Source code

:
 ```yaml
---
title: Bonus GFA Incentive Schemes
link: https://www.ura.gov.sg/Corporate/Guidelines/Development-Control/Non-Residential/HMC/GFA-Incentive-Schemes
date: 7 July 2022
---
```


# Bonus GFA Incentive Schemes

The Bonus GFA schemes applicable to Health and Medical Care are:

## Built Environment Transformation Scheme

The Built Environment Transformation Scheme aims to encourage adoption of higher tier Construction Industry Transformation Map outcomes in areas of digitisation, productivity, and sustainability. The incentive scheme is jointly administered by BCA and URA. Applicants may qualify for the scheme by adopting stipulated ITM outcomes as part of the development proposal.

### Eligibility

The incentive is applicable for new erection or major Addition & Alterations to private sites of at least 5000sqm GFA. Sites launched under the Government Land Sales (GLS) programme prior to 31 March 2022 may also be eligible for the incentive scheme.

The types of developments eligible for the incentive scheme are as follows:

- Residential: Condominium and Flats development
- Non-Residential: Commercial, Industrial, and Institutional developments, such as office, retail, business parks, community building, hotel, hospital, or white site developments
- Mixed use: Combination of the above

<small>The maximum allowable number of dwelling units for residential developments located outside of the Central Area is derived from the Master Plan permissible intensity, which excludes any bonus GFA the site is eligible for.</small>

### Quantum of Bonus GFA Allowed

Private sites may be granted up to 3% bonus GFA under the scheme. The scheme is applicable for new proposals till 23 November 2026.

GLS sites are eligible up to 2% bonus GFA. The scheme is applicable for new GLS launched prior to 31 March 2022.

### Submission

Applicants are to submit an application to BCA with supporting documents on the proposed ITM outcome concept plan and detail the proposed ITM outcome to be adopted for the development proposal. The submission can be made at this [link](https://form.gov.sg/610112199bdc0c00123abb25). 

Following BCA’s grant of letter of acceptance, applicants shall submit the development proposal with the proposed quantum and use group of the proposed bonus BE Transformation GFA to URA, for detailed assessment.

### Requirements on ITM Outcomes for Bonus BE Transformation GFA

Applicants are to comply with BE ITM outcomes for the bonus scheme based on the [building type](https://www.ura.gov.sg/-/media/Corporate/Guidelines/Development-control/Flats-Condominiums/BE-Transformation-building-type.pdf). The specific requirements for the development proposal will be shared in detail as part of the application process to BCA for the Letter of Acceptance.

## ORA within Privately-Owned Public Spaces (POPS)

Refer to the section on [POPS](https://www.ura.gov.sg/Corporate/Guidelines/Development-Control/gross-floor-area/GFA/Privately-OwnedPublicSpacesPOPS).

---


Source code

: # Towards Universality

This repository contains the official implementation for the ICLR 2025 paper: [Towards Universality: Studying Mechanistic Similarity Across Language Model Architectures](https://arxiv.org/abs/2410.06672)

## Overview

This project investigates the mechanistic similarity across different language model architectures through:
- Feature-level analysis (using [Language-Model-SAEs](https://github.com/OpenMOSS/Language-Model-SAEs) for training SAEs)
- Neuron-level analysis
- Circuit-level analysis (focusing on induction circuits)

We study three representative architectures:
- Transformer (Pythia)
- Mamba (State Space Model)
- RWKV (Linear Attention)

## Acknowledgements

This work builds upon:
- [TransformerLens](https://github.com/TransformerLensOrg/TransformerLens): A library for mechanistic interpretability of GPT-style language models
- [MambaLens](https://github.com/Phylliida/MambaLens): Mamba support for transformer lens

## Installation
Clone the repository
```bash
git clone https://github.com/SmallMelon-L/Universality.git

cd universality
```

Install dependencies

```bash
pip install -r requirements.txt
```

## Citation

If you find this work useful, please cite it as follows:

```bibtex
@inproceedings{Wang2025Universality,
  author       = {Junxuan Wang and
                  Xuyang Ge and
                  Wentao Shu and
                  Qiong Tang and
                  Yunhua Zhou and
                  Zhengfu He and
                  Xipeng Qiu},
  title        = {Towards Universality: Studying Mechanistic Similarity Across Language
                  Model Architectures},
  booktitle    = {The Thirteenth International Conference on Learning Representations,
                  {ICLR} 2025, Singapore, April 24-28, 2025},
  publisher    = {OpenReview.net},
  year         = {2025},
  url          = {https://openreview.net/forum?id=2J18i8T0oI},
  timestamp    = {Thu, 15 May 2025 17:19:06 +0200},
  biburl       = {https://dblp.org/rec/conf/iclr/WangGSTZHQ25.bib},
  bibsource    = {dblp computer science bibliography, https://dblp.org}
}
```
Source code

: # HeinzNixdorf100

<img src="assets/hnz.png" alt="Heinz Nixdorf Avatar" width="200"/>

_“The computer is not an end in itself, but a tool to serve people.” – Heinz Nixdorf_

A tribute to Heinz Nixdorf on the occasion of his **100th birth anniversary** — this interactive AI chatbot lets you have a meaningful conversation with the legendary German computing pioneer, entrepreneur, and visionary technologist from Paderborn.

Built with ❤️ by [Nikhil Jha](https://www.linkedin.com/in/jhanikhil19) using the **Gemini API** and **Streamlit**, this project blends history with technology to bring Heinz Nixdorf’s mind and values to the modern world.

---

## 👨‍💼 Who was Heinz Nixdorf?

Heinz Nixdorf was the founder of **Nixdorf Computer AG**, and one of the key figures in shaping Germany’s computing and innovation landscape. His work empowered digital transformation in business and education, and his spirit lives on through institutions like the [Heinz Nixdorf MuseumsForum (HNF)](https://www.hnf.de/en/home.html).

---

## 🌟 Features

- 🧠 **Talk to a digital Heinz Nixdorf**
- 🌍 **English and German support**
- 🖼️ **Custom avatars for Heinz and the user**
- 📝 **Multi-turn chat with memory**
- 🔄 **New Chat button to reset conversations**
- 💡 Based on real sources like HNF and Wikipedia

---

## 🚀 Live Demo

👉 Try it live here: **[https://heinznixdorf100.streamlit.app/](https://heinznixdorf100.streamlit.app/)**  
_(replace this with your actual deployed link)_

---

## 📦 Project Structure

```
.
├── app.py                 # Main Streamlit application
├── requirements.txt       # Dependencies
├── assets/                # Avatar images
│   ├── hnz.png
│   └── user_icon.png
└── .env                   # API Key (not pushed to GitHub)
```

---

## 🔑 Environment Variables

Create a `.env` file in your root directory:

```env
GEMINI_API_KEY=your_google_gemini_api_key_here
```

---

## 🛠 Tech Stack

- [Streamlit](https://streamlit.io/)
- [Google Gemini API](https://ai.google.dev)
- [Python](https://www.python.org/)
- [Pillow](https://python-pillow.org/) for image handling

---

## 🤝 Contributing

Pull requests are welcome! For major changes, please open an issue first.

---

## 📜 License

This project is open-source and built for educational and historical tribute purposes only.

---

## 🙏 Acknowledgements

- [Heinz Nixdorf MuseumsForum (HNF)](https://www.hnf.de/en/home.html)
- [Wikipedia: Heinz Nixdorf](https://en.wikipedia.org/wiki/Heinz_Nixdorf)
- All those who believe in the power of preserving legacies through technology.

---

- - - - -

* Problem description
Only the lines from the start of the material through the line bearing "### Eligibility" are needed, restated exactly, with both end lines included.

* Answer box
Source code

:
 ```yaml
---
title: Bonus GFA Incentive Schemes
link: https://www.ura.gov.sg/Corporate/Guidelines/Development-Control/Non-Residential/HMC/GFA-Incentive-Schemes
date: 7 July 2022
---
```


# Bonus GFA Incentive Schemes

The Bonus GFA schemes applicable to Health and Medical Care are:

## Built Environment Transformation Scheme

The Built Environment Transformation Scheme aims to encourage adoption of higher tier Construction Industry Transformation Map outcomes in areas of digitisation, productivity, and sustainability. The incentive scheme is jointly administered by BCA and URA. Applicants may qualify for the scheme by adopting stipulated ITM outcomes as part of the development proposal.

### Eligibility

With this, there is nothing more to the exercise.